* EXERCISE AIM
After locating the line that contains "Dynamic Layout UI Library for UI with Tests" in the data below, set down exactly that line and each one after it through the line that contains "work with UI/UX, I", and nothing more.

* PROVIDED MATERIAL
Content starts

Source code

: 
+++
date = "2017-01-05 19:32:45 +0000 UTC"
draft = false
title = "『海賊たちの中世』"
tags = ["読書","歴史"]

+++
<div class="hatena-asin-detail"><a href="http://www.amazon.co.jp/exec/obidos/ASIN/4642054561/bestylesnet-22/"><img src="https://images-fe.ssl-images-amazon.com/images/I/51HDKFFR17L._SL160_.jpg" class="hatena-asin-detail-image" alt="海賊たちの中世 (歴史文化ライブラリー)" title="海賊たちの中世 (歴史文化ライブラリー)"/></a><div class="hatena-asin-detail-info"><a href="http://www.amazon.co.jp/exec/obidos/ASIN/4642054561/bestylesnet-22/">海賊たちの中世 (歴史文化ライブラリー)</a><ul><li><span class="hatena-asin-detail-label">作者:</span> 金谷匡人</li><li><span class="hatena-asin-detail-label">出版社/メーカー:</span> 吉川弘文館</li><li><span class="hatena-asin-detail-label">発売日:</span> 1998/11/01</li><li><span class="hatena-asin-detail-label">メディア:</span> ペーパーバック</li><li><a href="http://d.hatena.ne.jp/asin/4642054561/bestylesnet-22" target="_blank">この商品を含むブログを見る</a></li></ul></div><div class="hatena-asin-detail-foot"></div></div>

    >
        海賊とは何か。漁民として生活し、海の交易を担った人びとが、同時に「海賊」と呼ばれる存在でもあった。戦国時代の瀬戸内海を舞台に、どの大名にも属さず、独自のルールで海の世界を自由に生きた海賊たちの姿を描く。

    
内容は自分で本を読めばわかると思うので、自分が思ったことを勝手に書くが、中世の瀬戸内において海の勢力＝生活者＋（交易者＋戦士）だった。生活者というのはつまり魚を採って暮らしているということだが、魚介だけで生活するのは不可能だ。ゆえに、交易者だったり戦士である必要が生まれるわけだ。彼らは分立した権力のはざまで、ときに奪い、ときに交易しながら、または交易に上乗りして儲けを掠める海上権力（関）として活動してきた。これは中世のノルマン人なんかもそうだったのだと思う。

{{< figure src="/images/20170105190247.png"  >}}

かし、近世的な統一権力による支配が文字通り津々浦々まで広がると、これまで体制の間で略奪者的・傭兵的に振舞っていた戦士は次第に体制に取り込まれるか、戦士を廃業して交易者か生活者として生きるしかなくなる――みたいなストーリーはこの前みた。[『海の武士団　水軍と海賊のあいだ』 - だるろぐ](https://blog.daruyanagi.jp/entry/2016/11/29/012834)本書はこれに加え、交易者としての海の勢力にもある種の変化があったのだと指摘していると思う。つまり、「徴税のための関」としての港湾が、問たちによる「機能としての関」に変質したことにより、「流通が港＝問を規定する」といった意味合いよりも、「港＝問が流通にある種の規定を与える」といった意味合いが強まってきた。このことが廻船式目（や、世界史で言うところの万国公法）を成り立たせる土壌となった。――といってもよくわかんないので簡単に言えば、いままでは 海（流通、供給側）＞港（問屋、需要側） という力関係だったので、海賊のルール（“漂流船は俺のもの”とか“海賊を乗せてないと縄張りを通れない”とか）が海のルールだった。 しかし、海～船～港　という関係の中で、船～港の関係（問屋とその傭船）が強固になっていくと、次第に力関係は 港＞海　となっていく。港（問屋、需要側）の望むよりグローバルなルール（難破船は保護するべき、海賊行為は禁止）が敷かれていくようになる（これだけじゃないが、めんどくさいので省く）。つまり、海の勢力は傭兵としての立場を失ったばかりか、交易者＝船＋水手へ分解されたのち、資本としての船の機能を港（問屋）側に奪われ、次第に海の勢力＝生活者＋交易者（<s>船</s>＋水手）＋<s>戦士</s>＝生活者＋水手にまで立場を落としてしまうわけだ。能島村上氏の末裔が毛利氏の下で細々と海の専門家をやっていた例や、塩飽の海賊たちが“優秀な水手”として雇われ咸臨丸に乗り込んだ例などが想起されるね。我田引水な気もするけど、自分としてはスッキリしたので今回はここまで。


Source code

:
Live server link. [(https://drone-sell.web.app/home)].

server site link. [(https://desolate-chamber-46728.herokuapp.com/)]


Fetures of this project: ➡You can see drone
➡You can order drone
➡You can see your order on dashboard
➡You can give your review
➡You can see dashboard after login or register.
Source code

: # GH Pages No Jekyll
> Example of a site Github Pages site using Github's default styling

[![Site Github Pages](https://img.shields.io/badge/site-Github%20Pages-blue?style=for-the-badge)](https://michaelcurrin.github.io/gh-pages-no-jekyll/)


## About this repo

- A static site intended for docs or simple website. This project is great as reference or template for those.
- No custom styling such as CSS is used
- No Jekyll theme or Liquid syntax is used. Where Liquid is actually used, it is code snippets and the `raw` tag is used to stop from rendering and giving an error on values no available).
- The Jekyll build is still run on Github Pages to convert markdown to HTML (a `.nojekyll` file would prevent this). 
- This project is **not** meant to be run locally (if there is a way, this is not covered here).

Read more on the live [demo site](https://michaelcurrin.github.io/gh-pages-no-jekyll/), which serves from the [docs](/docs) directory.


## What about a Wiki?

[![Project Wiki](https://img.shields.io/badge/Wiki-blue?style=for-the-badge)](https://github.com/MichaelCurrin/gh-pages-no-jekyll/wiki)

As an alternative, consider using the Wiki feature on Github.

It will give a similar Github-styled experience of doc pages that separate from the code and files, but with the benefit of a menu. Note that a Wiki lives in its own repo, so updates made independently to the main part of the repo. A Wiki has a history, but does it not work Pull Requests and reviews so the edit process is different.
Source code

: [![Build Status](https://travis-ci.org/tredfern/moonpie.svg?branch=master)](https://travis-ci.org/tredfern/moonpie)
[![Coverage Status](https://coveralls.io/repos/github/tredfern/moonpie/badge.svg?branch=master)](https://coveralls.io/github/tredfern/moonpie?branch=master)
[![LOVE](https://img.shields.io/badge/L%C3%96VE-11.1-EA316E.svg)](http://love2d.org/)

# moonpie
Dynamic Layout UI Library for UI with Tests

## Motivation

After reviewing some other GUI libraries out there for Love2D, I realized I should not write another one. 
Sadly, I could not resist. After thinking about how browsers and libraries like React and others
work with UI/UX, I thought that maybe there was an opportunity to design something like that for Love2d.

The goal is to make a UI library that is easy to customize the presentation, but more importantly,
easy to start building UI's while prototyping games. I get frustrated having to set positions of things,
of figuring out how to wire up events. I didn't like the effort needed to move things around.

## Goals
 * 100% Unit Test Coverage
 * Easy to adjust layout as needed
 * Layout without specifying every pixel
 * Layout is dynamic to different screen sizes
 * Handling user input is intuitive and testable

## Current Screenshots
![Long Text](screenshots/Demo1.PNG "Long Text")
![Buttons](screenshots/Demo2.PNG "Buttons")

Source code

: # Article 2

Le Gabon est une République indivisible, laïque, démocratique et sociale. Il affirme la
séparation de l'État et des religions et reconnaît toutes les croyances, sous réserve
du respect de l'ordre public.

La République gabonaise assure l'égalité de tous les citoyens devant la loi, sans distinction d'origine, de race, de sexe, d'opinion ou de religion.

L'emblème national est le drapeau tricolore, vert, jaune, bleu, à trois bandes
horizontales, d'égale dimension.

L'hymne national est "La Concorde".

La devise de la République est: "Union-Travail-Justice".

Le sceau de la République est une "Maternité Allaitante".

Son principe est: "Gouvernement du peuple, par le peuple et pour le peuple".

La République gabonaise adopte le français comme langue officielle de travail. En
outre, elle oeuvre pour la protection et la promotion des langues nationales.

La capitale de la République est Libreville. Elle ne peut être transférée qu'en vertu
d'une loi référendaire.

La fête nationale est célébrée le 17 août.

Content ends

* TASK RESULT
Dynamic Layout UI Library for UI with Tests

## Motivation

After reviewing some other GUI libraries out there for Love2D, I realized I should not write another one. 
Sadly, I could not resist. After thinking about how browsers and libraries like React and others
work with UI/UX, I thought that maybe there was an opportunity to design something like that for Love2d.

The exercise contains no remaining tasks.